The rapidly expanding global labour market driven by digital platforms requires better ways of measuring how the job market is evolving, and at what pace. Digital platforms are accelerating the unbundling of services and professional jobs into discrete tasks, changing the meaning of both employment and unemployment. A growing range of tasks within a vast skill spectrum can be performed from anywhere in the world. The relationship between the time spent looking for paid work and the time spent doing the work is also changing as competition increases. Algorithmic management may reduce transactional costs of finding paid work, but increases the irregularity of work and rate of pay. Bidding for tasks and contracts also blurs the line between employment and unemployment. Workers are paid in various ways, including direct deposit, cash, trades, or gift cards. Not all earnings appear in tax files.
It is unclear how quickly this form of work is spreading globally. Statistical agencies struggle to measure the amount and growth of employment and self-employment on digital platforms. The extent of this phenomenon is critical, as the scale could affect unemployment and job growth measurements, both key metrics for macroeconomic policy.

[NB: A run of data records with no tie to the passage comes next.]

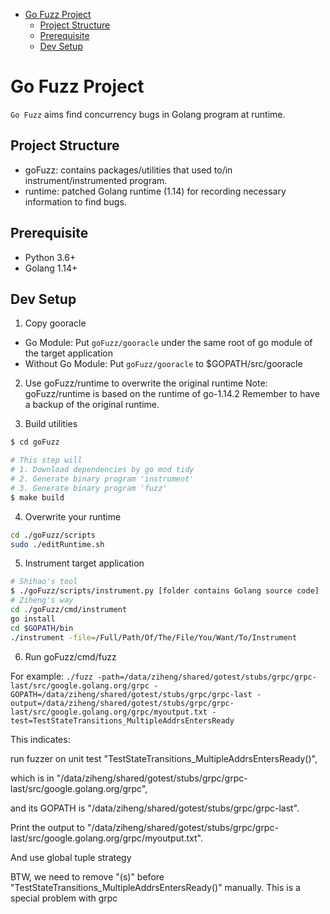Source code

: - [Go Fuzz Project](#go-fuzz-project)
  - [Project Structure](#project-structure)
  - [Prerequisite](#prerequisite)
  - [Dev Setup](#dev-setup)

# Go Fuzz Project

`Go Fuzz` aims find concurrency bugs in Golang program at runtime.

## Project Structure
- goFuzz: contains packages/utilities that used to/in instrument/instrumented program.
- runtime: patched Golang runtime (1.14) for recording necessary information to find bugs.

## Prerequisite
- Python 3.6+
- Golang 1.14+

## Dev Setup

1. Copy gooracle 
- Go Module: Put `goFuzz/gooracle` under the same root of go module of the target application
- Without Go Module: Put `goFuzz/gooracle` to $GOPATH/src/gooracle
    
2. Use goFuzz/runtime to overwrite the original runtime 
Note: goFuzz/runtime is based on the runtime of go-1.14.2
Remember to have a backup of the original runtime.

3. Build utilities

```bash
$ cd goFuzz

# This step will
# 1. Download dependencies by go mod tidy
# 2. Generate binary program 'instrument'
# 3. Generate binary program 'fuzz'
$ make build
```

4. Overwrite your runtime

```bash
cd ./goFuzz/scripts
sudo ./editRuntime.sh
```

5. Instrument target application
```bash
# Shihao's tool
$ ./goFuzz/scripts/instrument.py [folder contains Golang source code]
# Ziheng's way
cd ./goFuzz/cmd/instrument
go install
cd $GOPATH/bin
./instrument -file=/Full/Path/Of/The/File/You/Want/To/Instrument
```
    
6. Run goFuzz/cmd/fuzz
    
For example:
`./fuzz -path=/data/ziheng/shared/gotest/stubs/grpc/grpc-last/src/google.golang.org/grpc -GOPATH=/data/ziheng/shared/gotest/stubs/grpc/grpc-last -output=/data/ziheng/shared/gotest/stubs/grpc/grpc-last/src/google.golang.org/grpc/myoutput.txt -test=TestStateTransitions_MultipleAddrsEntersReady`

This indicates: 

run fuzzer on unit test "TestStateTransitions_MultipleAddrsEntersReady()", 

which is in "/data/ziheng/shared/gotest/stubs/grpc/grpc-last/src/google.golang.org/grpc", 

and its GOPATH is "/data/ziheng/shared/gotest/stubs/grpc/grpc-last".

Print the output to "/data/ziheng/shared/gotest/stubs/grpc/grpc-last/src/google.golang.org/grpc/myoutput.txt". 

And use global tuple strategy

BTW, we need to remove "(s)" before "TestStateTransitions_MultipleAddrsEntersReady()" manually. This is a special problem with grpc
    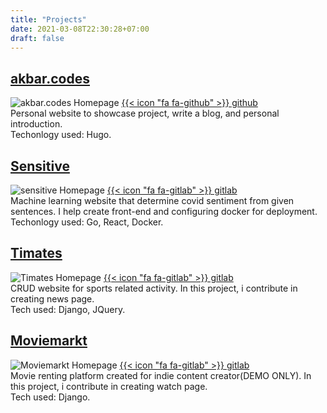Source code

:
 ```yaml
---
title: "Projects"
date: 2021-03-08T22:30:28+07:00
draft: false
---
```


## [akbar.codes](https://akbar.codes/)
![akbar.codes Homepage](/images/akbar-codes.png)
[{{< icon "fa fa-github" >}} github](https://github.com/Xerdiosa/akbar.codes)\
Personal website to showcase project, write a blog, and personal introduction.\
Techonlogy used: Hugo.

## [Sensitive](https://sensitive.herokuapp.com/)
![sensitive Homepage](/images/sensitive.png)
[{{< icon "fa fa-gitlab" >}} gitlab](https://gitlab.com/sensitive1/sensitive)\
Machine learning website that determine covid sentiment from given sentences. I help create front-end and configuring docker for deployment.\
Techonlogy used: Go, React, Docker.

## [Timates](https://timates.herokuapp.com/)
![Timates Homepage](/images/timates.png)
[{{< icon "fa fa-gitlab" >}} gitlab](https://gitlab.com/fadintan/timates-2)\
CRUD website for sports related activity. In this project, i contribute in creating news page.\
Tech used: Django, JQuery.


## [Moviemarkt](https://moviemarkt.herokuapp.com/)
![Moviemarkt Homepage](/images/moviemarkt.png)
[{{< icon "fa fa-gitlab" >}} gitlab](https://gitlab.com/rpl-kelompok-6/moviemarkt)\
Movie renting platform created for indie content creator(DEMO ONLY). In this project, i contribute in creating watch page.\
Tech used: Django.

The Oxford Internet Institute’s Online Labour Index collects data daily from six widely used English-speaking sites that cover about 70 percent of this market. This index grew by 30 percent between June 2016 and March 2019.1 Canada’s share of this global market grew from 4.1 percent to 9.5 percent during this period. Canada is the fifth-largest user of on-demand labour on these sites (the U.S. and Europe are the biggest “employers”) and the eighth-largest provider of workers completing tasks (India and Bangladesh are the two biggest). A Bank of Canada study estimated about 3.5 percent of the country’s labour force was engaged in such work by the end of 2018. This represents about 70,000 full-time equivalent jobs not captured by official labour force statistics.2
Measurements of gross domestic product (GDP) may undercount the true volume of economic activity. Statistics Canada does not directly measure Canadian e-commerce on international platforms such as Amazon, Alibaba, or eBay, affecting the fidelity of statistical trends in both household consumption and trade. In addition, the use of cryptocurrencies is rising, both as a store of value and as a form of currency. The number of cryptocurrencies is also rising,3 reminiscent of the process by which the U.S. transitioned to the U.S. dollar.4 While much of this activity is intended for investment and speculation, some cryptocurrencies are the foundations for alternative commerce and trading zones, both legal and illegal. Because cryptocurrency use is not denominated in dollars, it is not included in systems of national accounts.
Digital technology also makes it easier to swap goods directly without using currency.5 This kind of trading is uncounted and uncountable, relative values being in the eye of the beholder.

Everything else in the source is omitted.